● **SOURCE DATA**
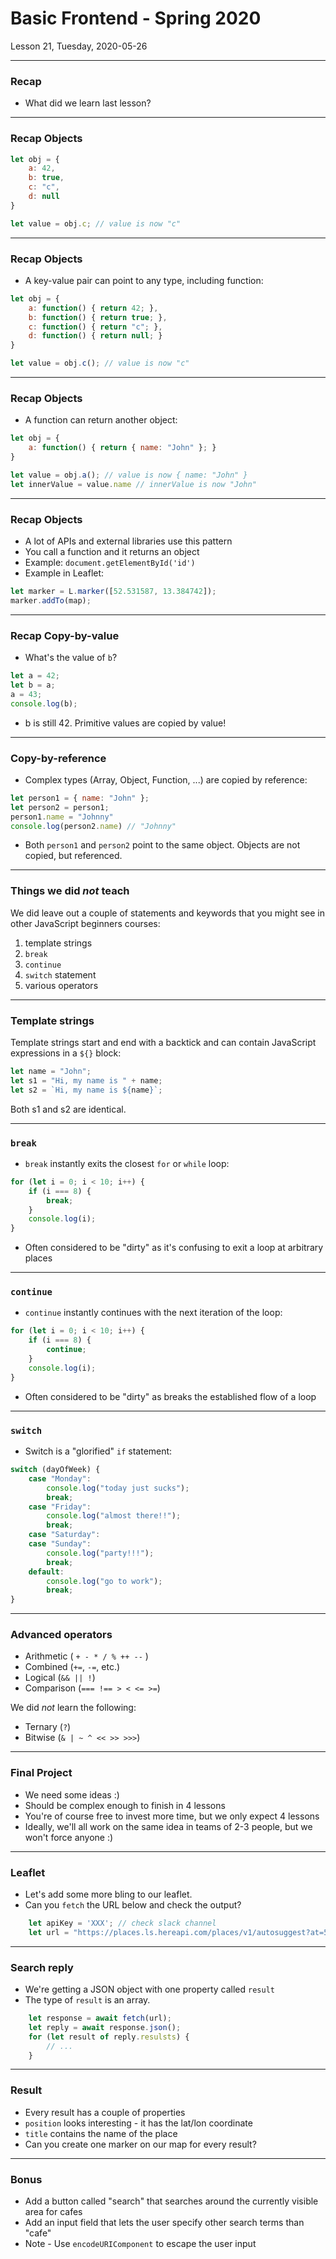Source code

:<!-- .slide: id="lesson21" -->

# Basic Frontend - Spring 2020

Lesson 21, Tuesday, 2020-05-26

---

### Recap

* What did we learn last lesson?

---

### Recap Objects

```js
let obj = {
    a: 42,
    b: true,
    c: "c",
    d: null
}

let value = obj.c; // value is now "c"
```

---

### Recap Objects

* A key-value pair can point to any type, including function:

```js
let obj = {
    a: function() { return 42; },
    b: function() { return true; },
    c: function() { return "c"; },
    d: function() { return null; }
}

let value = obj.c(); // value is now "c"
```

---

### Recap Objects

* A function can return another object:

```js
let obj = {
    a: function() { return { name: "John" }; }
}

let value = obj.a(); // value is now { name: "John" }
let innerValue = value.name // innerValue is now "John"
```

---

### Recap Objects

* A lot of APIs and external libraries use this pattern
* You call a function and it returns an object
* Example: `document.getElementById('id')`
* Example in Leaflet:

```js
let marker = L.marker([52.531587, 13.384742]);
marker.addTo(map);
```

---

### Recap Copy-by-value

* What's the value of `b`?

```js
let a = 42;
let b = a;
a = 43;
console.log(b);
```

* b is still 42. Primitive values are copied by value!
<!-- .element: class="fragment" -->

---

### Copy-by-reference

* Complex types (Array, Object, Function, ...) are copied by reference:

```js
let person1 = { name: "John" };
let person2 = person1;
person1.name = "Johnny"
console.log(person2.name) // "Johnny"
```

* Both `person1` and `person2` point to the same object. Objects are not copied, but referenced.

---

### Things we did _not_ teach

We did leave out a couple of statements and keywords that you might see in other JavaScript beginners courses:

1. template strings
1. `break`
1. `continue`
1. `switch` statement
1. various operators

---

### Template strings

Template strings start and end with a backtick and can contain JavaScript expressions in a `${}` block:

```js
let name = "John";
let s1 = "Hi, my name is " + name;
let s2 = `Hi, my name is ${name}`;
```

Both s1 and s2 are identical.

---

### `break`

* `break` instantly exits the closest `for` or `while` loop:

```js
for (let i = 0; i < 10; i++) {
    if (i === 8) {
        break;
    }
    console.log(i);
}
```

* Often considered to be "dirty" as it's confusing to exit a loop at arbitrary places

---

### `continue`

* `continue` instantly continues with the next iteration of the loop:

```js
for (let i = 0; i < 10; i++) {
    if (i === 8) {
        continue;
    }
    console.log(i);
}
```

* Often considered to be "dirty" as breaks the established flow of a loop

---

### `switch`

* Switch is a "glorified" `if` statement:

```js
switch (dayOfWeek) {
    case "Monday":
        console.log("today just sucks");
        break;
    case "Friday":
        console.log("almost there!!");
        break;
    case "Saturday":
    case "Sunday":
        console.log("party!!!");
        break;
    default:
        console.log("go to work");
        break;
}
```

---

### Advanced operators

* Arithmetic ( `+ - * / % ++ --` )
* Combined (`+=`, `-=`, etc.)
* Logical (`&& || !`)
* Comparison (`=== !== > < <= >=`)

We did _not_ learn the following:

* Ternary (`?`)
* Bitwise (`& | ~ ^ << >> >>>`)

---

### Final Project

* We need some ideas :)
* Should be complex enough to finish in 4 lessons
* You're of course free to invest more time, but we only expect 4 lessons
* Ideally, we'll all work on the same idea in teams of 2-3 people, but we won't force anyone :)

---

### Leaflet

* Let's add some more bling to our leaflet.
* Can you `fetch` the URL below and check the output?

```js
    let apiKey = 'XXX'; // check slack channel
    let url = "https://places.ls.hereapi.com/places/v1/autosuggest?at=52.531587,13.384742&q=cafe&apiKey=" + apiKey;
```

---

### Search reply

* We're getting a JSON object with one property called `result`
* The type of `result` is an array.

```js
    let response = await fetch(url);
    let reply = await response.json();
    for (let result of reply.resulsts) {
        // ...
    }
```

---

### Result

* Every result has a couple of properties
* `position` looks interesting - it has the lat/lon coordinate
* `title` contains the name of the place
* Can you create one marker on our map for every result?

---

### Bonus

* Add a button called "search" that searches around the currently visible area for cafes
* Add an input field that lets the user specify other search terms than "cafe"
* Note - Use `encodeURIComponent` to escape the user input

● **ACTION ITEM**
Take from the material above every line that includes the word "loop".

● **OUTPUT BELOW**
* `break` instantly exits the closest `for` or `while` loop:
* Often considered to be "dirty" as it's confusing to exit a loop at arbitrary places
* `continue` instantly continues with the next iteration of the loop:
* Often considered to be "dirty" as breaks the established flow of a loop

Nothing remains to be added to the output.